══ INPUT DATA ══

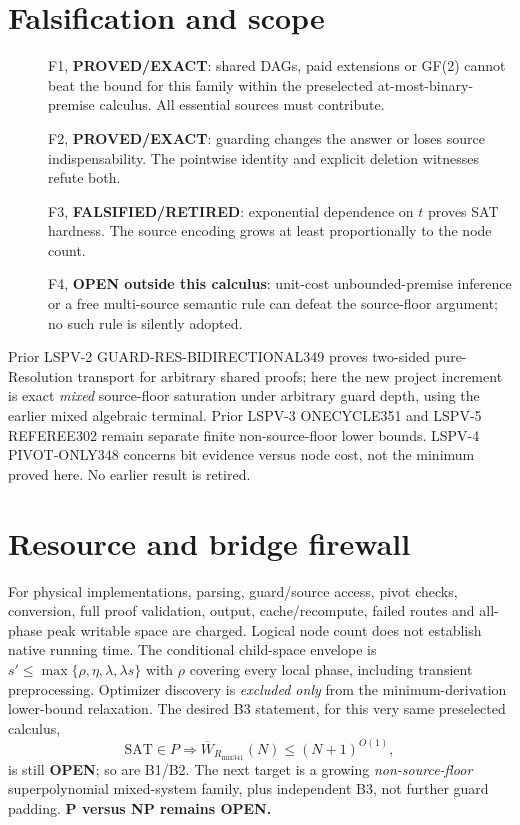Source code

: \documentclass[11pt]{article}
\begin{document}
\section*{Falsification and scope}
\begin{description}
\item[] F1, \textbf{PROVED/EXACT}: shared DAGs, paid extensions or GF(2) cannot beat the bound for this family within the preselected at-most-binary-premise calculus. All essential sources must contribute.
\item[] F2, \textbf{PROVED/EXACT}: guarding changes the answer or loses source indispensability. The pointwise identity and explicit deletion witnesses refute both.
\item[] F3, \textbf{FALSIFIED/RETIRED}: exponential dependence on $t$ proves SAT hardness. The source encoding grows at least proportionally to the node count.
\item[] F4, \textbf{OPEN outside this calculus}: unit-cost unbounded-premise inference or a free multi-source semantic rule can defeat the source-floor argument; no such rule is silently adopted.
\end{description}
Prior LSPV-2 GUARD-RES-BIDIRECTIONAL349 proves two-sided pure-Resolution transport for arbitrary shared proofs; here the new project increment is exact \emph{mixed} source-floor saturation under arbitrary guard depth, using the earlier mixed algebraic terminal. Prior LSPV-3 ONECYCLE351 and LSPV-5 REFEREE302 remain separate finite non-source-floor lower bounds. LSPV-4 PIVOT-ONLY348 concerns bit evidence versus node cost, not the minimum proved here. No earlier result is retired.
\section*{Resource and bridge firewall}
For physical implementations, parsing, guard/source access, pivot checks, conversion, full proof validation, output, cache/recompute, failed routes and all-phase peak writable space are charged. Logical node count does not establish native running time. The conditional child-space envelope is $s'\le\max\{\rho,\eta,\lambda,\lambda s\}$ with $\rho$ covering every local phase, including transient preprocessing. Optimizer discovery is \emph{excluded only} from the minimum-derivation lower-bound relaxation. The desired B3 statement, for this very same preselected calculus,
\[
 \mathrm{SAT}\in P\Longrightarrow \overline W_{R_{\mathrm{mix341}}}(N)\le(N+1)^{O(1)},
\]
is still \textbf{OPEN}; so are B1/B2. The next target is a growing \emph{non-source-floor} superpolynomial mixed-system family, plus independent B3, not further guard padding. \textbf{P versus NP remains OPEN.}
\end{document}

═══
══ INPUT DATA ══

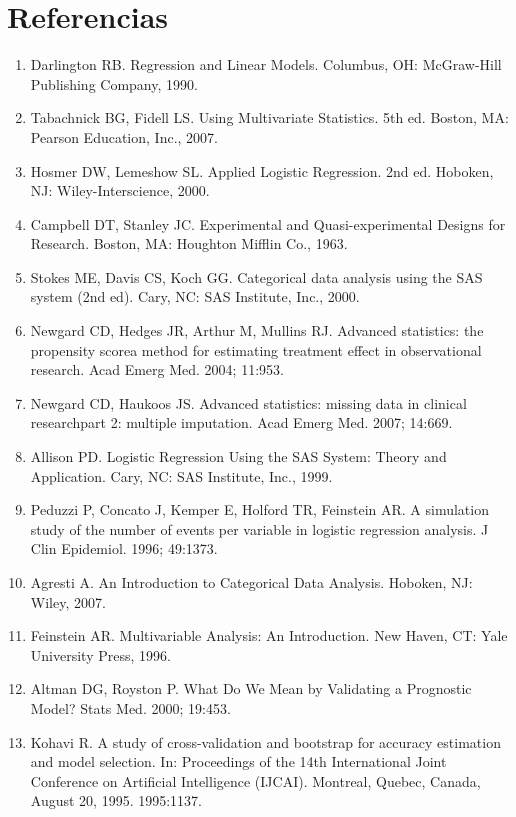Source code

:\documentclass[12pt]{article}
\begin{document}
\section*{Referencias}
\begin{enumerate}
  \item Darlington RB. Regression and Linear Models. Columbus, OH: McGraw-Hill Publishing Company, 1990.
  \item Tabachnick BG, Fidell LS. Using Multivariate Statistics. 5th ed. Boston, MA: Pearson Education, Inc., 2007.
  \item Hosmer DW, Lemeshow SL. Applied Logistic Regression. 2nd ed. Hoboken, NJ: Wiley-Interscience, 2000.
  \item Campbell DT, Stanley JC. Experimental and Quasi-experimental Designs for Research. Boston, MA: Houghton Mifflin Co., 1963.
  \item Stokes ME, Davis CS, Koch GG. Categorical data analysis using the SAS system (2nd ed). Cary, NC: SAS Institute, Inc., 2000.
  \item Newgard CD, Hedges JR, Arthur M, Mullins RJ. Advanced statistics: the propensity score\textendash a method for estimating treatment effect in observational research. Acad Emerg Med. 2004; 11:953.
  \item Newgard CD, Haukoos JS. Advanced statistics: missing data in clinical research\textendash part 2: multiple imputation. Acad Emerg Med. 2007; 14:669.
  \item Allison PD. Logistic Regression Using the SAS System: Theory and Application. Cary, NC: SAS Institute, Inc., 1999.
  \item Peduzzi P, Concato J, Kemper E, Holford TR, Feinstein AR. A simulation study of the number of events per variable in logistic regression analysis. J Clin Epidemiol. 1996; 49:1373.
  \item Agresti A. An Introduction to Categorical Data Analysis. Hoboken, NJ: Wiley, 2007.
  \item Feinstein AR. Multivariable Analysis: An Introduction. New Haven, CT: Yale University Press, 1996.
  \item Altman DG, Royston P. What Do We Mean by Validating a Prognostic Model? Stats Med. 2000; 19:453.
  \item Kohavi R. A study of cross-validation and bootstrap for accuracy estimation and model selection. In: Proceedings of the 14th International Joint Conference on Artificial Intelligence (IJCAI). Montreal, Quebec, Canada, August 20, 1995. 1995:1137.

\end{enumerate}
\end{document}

═══
══ INPUT DATA ══

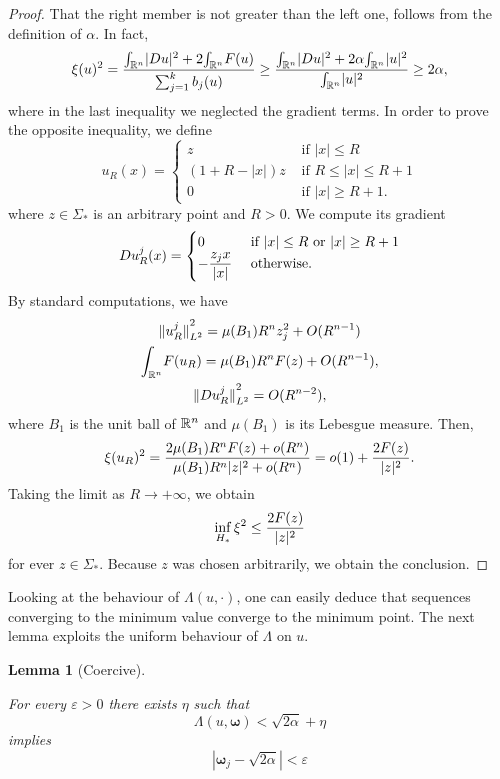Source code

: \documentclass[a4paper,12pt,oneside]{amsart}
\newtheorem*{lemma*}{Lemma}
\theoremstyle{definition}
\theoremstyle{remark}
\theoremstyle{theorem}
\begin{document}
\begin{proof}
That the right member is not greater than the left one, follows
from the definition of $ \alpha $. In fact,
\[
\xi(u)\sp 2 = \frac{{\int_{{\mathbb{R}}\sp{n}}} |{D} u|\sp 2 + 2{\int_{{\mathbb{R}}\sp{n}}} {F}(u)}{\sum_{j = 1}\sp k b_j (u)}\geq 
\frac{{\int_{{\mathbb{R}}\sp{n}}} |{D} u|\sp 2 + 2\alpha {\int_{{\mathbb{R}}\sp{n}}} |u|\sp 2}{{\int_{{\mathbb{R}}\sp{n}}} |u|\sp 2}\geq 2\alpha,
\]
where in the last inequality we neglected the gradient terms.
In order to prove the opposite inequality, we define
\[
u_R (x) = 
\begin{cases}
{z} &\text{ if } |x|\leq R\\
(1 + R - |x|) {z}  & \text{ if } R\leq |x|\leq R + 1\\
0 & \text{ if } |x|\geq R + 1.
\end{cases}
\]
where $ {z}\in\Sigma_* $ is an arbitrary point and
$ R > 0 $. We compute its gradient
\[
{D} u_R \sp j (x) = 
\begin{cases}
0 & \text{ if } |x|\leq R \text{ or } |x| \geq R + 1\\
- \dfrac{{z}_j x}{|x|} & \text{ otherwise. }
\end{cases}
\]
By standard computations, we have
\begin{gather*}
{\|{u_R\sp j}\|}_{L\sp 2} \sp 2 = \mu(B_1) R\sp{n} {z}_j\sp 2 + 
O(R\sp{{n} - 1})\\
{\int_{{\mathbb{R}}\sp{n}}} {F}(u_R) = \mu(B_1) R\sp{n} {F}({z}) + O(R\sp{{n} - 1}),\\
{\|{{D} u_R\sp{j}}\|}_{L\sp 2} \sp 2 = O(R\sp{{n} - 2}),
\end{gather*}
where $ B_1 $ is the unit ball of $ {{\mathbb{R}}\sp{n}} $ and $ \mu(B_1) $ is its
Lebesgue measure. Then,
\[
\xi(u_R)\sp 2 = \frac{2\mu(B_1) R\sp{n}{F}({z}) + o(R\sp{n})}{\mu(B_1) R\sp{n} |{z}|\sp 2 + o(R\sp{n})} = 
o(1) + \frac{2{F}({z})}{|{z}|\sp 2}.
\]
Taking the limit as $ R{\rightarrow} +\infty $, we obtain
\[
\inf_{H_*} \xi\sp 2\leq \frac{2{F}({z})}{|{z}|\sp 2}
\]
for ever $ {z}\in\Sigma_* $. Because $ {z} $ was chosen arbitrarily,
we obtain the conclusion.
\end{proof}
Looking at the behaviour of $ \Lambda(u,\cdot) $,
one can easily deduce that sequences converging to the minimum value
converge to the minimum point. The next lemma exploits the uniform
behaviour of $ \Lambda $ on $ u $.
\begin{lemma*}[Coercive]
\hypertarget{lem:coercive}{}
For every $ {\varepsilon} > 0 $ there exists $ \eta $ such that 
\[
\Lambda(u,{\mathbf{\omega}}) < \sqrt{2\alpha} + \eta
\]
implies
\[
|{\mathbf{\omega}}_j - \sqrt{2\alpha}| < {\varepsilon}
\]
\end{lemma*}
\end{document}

═══

→ **EXERCISE INSTRUCTIONS**:
Where a line of the entries above holds the word "documentclass", return that line.

→ **EXPECTED ANSWER**:
: \documentclass[11pt]{article}
:\documentclass[12pt]{article}
: \documentclass[a4paper,12pt,oneside]{amsart}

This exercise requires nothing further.